The historian shrugged:

“What a frivolous concern, my dear sir! Why are you trying to write history? Just revise the most famous histories, and that should suffice. Isn’t that how it’s done? Do you happen to have a novel idea? Do you want to relate events and people from unexpected perspectives? Don’t! You’ll only end up making the readers uneasy. The readers don’t like to feel uneasy. Don’t be original. An original historian incurs worldwide mistrust, contempt and loathing.”

Halil İnalcık achieved the unadvisable feat depicted in the Preface of Anatole France’s Penguin Island. He rewrote the history of Devlet-i Aliye-yi Osmaniye, and thus left his mark in the annals of history. We bade farewell to the centenarian pillar, the world-renowned historian İnalcık yesterday. In order to acquire an epithet like ‘the beacon of historians’, that is, to be the epitome of knowledge, one has to be able to say that they have written “72 books, most of which after the age of 80”; still taught at the age of 100; and advised many Ph.D. students including people like Donald Quataert, Cemal Kafadar, Colin Imber, and Rudi Paul Lindner. İnalcık, who inspired us, had been a student of such great teachers as Fuad Köprülü, Abdülbaki Gölpınarlı, Yusuf Hikmet Bayur, and Şemseddin Günaltay. In his own words, he took classes from first rate scholars and worked like a monk for his ideals. However, the student eventually surpasses the teacher. Therefore, Bernard Lewis says, “Köprülü and Barkan were the great scholars of their time, but Halil İnalcık is the greatest of all time.”

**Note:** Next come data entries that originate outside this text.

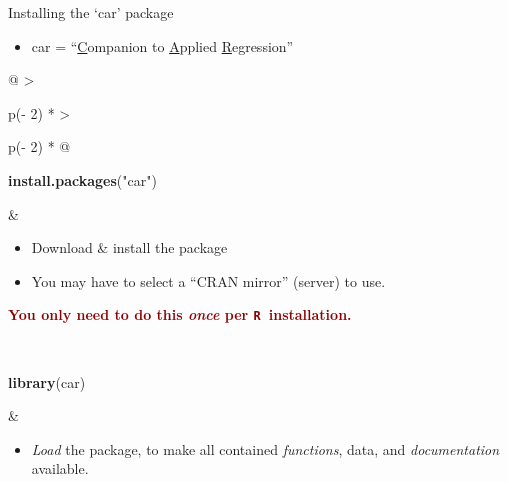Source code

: \documentclass[
  11pt,
  ignorenonframetext,
]{beamer}
\newcommand{\VERB}{\Verb[commandchars=\\\{\}]}
\newenvironment{Shaded}{\begin{snugshade}}{\end{snugshade}}
\newcommand{\FunctionTok}[1]{\textcolor[rgb]{0.13,0.29,0.53}{\textbf{#1}}}
\newcommand{\NormalTok}[1]{#1}
\newcommand{\StringTok}[1]{\textcolor[rgb]{0.31,0.60,0.02}{#1}}
\providecommand{\tightlist}{%
  \setlength{\itemsep}{0pt}\setlength{\parskip}{0pt}}
\newcommand{\important}[1]{\textcolor{darkred}{#1}}
\begin{document}
\begin{frame}{Installing the `car' package}
\protect\hypertarget{installing-the-car-package}{}
\begin{itemize}
\tightlist
\item
  car = ``\ul{C}ompanion to \ul{A}pplied \ul{R}egression''

\end{itemize}

\begin{longtable}[]{@{}
  >{\raggedright\arraybackslash}p{(\columnwidth - 2\tabcolsep) * }
  >{\raggedright\arraybackslash}p{(\columnwidth - 2\tabcolsep) * }@{}}
\toprule\noalign{}
\endhead
\begin{minipage}[t]{\linewidth}\raggedright
\begin{Shaded}
\begin{Highlighting}[]
\FunctionTok{install.packages}\NormalTok{(}\StringTok{"car"}\NormalTok{)}
\end{Highlighting}
\end{Shaded}
\end{minipage} & \begin{minipage}[t]{\linewidth}\raggedright
\begin{itemize}
\tightlist
\item
  Download \& install the package
\item
  You may have to select a ``CRAN mirror''\footnotemark{} (server) to
  use.
\end{itemize}

\important{\textbf{%
You only need to do this \textit{once}
per \texttt{R}~installation.}}
\end{minipage} \\
\begin{minipage}[t]{\linewidth}\raggedright
\begin{Shaded}
\begin{Highlighting}[]
\FunctionTok{library}\NormalTok{(car)}
\end{Highlighting}
\end{Shaded}
\end{minipage} & \begin{minipage}[t]{\linewidth}\raggedright
\begin{itemize}
\tightlist
\item
  \emph{Load} the package, to make all contained \emph{functions}, data,
  and \emph{documentation} available.
\end{itemize}


\end{minipage}
\end{longtable}
\end{frame}
\end{document}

As a student of history, I was introduced to İnalcık through his masterpiece “the Establishment” where he claimed “the Ottoman State started with the Battle of Bapheus in 1302, and not in 1299.”  Also, especially the chapter called “Religion and Culture” in his book “the Classical Age in the Ottoman Empire” broadened my horizons while writing my own dissertation. Since I cannot possibly mention all his works here, I’ll only focus on “the Establishment of the Ottoman State and its Becoming an Empire” (Kuruluş ve İmparatorluk Sürecinde Osmanlı). What does it mean to claim that the Ottoman State was established in Yalova in 1302 instead of Söğüt in 1299?  It means sifting through many archival documents, living a large portion of his life quietly in the archives, compiling and combining documents meticulously, working his way through dusty shelves like a detective in order to show the three year difference between what was taught to us and what he found out to be true. İnalcık did not confine his work to only documents, but traveled around Anatolia, whose history he wrote, extensively. He was a topographer. He did not repeat the dozens of clerical errors made before him. Local narratives and rumors that allowed history to be reconstructed today with a new outlook and perception found their place into his materials. These are the tools of a new historiography today.  He evaluated the materials that came down through epic historiography under the light of waqf records. He did not digress from the archives. He described the objective of a historian’s curiosity for knowledge as follows: “to find out about how people lived in the past, and what their daily life and economy looked like rather than writing the history of states.”

We learn from Halil İnalcık that Osman Bey was much more than a shepherd, and was indeed a respectable warrior who could summon other seasoned warriors. We also get to place what Osman Bey experienced, into a historical perspective. What really strengthened him was the victory and the charisma he gained in the Battle of Bapheus in1302 against Byzantium. This would pave the way to a great empire. İnalcık did not stop there, and went on to show with documents that the Ottomans came to the West not by fighting, but by compromises.

Inalcik once said “What makes nations is their history. A nation without a history is like an individual without a personality.”  He made one of the greatest contributions to our common past with his unique perspective. The loss of Halil İnalcık is like the loss of an elderly family member for the historian community. The death of a great scholar is like the death of the whole world, indeed. However, thankfully, we have his masterpieces to keep him with us. He gave just the recipe for these dire times:“Pessimism is cowardly. We are a great nation. Turkey is great. We have a 1500 year old history.  We need to sustain that greatness with all that we have. Abandoning it is akin to treason. If there are shortcomings, we need to work on them. We have to live in a way becoming to our state history and work very hard.”